Quote the entries below from the line with "- Отображение фотографии кота." through the line with "5. Запустите приложение", both ends included, and only those lines.

[Excerpts from a dataset]

-=-=-=-=-

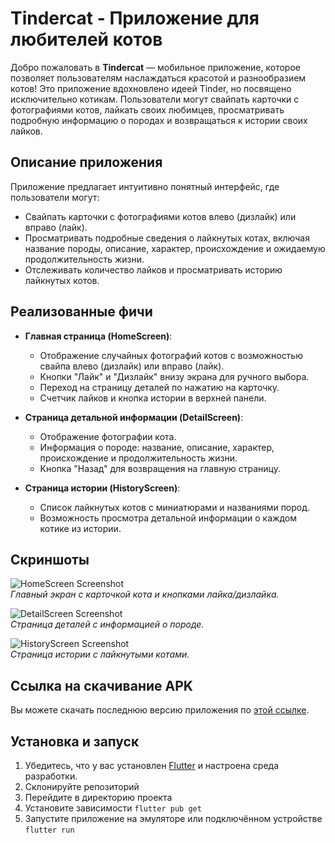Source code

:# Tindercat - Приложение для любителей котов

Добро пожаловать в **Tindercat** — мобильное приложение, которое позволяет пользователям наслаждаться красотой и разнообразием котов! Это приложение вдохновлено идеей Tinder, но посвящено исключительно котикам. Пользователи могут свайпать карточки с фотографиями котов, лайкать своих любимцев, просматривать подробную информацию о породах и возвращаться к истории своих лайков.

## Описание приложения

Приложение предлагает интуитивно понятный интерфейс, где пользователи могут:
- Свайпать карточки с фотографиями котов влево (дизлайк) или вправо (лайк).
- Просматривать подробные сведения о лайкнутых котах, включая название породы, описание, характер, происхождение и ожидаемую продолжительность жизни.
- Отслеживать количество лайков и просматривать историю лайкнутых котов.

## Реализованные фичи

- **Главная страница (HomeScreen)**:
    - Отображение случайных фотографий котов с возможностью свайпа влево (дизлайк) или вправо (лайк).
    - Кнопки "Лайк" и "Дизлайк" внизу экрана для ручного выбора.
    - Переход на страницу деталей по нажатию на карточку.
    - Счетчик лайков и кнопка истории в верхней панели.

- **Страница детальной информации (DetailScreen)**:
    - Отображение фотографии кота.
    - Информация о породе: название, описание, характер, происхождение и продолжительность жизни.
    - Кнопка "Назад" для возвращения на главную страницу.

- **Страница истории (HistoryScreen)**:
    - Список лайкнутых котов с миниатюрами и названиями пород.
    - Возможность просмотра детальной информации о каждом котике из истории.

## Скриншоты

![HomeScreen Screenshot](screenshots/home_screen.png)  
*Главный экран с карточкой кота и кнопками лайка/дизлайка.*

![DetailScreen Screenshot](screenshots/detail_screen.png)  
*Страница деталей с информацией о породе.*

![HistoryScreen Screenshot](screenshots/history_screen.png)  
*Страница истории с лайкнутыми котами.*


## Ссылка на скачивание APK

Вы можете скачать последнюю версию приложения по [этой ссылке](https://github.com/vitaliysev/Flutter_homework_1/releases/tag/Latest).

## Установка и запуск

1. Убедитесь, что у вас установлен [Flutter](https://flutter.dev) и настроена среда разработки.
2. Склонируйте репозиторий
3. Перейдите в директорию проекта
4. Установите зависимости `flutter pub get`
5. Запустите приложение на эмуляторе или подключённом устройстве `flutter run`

-=-=-=-=-

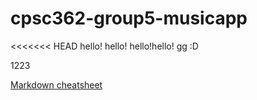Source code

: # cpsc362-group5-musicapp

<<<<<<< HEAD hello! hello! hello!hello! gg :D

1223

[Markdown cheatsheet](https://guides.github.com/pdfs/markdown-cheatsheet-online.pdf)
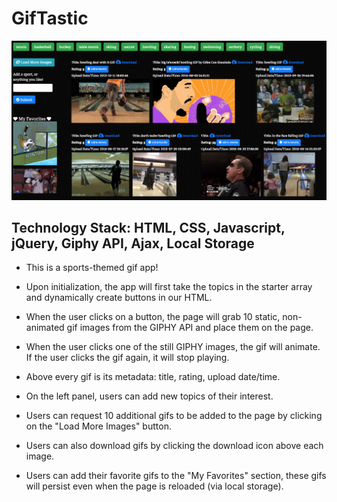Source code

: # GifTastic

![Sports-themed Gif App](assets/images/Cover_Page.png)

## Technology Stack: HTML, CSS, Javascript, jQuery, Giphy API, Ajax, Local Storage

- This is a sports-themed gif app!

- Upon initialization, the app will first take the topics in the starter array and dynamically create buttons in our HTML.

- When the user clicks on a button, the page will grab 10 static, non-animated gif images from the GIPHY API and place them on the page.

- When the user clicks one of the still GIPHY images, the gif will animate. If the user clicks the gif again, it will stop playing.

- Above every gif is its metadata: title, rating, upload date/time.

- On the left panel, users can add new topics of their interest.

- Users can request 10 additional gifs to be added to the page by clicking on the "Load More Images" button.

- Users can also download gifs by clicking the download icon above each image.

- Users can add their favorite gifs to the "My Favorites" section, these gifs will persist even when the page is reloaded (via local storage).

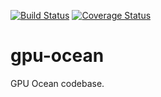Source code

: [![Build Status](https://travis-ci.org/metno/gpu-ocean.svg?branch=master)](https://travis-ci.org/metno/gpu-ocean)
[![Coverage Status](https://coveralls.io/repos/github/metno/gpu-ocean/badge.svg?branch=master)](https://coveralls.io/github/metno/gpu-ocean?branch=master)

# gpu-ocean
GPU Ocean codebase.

-=-=-=-=-

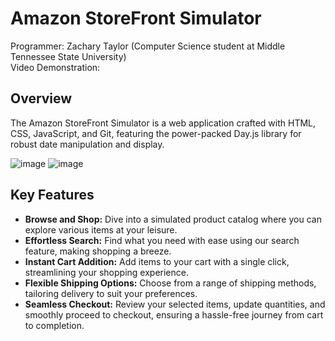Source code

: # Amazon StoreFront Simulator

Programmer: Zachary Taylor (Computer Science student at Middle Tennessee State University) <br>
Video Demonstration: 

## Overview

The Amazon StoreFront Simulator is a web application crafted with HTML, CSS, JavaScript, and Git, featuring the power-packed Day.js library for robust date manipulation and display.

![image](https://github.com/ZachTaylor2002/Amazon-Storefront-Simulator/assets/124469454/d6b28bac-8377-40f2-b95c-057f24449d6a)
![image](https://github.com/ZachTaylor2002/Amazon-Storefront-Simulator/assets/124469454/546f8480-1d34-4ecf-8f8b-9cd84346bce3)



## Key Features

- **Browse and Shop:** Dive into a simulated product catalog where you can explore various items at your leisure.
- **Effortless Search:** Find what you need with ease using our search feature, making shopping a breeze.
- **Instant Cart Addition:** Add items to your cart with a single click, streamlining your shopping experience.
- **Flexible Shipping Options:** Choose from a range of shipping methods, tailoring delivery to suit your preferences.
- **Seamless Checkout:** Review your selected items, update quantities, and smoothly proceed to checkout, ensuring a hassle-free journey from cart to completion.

-=-=-=-=-

_WRITTEN SOLUTION_
    - Отображение фотографии кота.
    - Информация о породе: название, описание, характер, происхождение и продолжительность жизни.
    - Кнопка "Назад" для возвращения на главную страницу.

- **Страница истории (HistoryScreen)**:
    - Список лайкнутых котов с миниатюрами и названиями пород.
    - Возможность просмотра детальной информации о каждом котике из истории.

## Скриншоты

![HomeScreen Screenshot](screenshots/home_screen.png)  
*Главный экран с карточкой кота и кнопками лайка/дизлайка.*

![DetailScreen Screenshot](screenshots/detail_screen.png)  
*Страница деталей с информацией о породе.*

![HistoryScreen Screenshot](screenshots/history_screen.png)  
*Страница истории с лайкнутыми котами.*


## Ссылка на скачивание APK

Вы можете скачать последнюю версию приложения по [этой ссылке](https://github.com/vitaliysev/Flutter_homework_1/releases/tag/Latest).

## Установка и запуск

1. Убедитесь, что у вас установлен [Flutter](https://flutter.dev) и настроена среда разработки.
2. Склонируйте репозиторий
3. Перейдите в директорию проекта
4. Установите зависимости `flutter pub get`
5. Запустите приложение на эмуляторе или подключённом устройстве `flutter run`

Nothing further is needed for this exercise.